Live Events - Webinars and Virtual Meetings
There’s one more way you can connect people through Teams, and this one has a far broader scope. If you need to host a full-blown presentation – either for parts of your organization, external partners, or the public at large – a Live Event is the way to go. We recently held an entire session on Microsoft Teams Live Events, which you can check out to find a much more in-depth discussion. We’ll also provide a bit of info here to give you context and help you gauge if a Live Event is the right call.
Live Events aren’t available to everyone – although anybody can attend them, you need a special Microsoft 365 license to be a host or a presenter/producer. An easy way to check your access is by trying to schedule a new Live Event, through the Calendar tab in Teams. Next to “New meeting” in the top-right corner, there should be a dropdown that lists “Live event” as an option. If you can’t find it, you may need to upgrade your license.
From here you’ll be prompted to provide date/time, location, and title of the meeting, as well as any event details. Pay special attention to the second page of settings, “Live event permissions”, which has more scroll-down options than you might think. Many frequently used features, like the Q&A panel, aren’t enabled by default – watch our Virtual Session on this topic for a real-time example of what can mess up if you miss a single setting!
Picking the best meeting option
Intentionality is important when meeting online. Who are your attendees, what do they need from the meeting, and how can you all serve each other’s interests best? Microsoft Teams can host nearly any collection of people under your company’s banner, but you want that meeting to be productive…and you want it to cast your company in a good light.

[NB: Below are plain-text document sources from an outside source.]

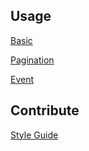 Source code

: ## Usage

[Basic](basic.md)

[Pagination](pagination.md) 

[Event](event.md)

## Contribute

[Style Guide](style.md)
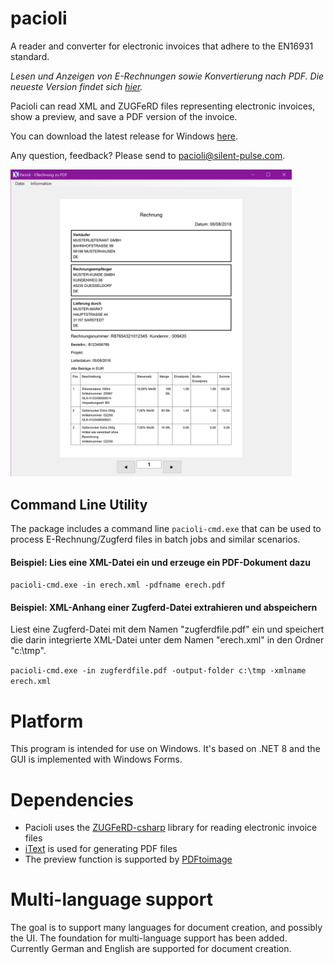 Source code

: # pacioli
A reader and converter for electronic invoices that adhere to the EN16931 standard.

_Lesen und Anzeigen von E-Rechnungen sowie Konvertierung nach PDF. Die neueste Version findet sich [hier](https://github.com/koozala/pacioli/releases/latest)._

Pacioli can read XML and ZUGFeRD files representing electronic invoices, show a preview, and save a PDF version of the invoice.

You can download the latest release for Windows [here](https://github.com/koozala/pacioli/releases/latest).

Any question, feedback? Please send to [pacioli@silent-pulse.com](mailto:pacioli@silent-pulse.com).

<img src="https://github.com/koozala/pacioli/blob/main/doc/Pacioli_Screenshot_1.png" width="450">

## Command Line Utility

The package includes a command line `pacioli-cmd.exe` that can be used to process E-Rechnung/Zugferd files in batch jobs and similar scenarios.

#### Beispiel: Lies eine XML-Datei ein und erzeuge ein PDF-Dokument dazu

`pacioli-cmd.exe -in erech.xml -pdfname erech.pdf`


#### Beispiel: XML-Anhang einer Zugferd-Datei extrahieren und abspeichern

Liest eine Zugferd-Datei mit dem Namen "zugferdfile.pdf" ein und speichert die darin integrierte XML-Datei unter dem Namen "erech.xml" in den Ordner "c:\tmp".

`pacioli-cmd.exe -in zugferdfile.pdf -output-folder c:\tmp -xmlname erech.xml`




# Platform
This program is intended for use on Windows. It's based on .NET 8 and the GUI is implemented with Windows Forms.

# Dependencies
* Pacioli uses the [ZUGFeRD-csharp](https://github.com/stephanstapel/ZUGFeRD-csharp) library for reading electronic invoice files
* [iText](https://itextpdf.com/) is used for generating PDF files
* The preview function is supported by [PDFtoimage](https://github.com/sungaila/PDFtoImage) 

# Multi-language support

The goal is to support many languages for document creation, and possibly the UI. The foundation for multi-language support has been added. Currently German and English are supported for document creation.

Setting expectations and establishing meeting structure will help you keep your teams consistent, but you’re likely to need adjustments as you discover your personal workflow. Keep exploring, keep testing things, and keep up to date on changes to Microsoft 365 and Teams. Not only will you maintain efficiency in your meetings, you’ll also make a great impression on external groups, as you use your full toolset in the way that works for you.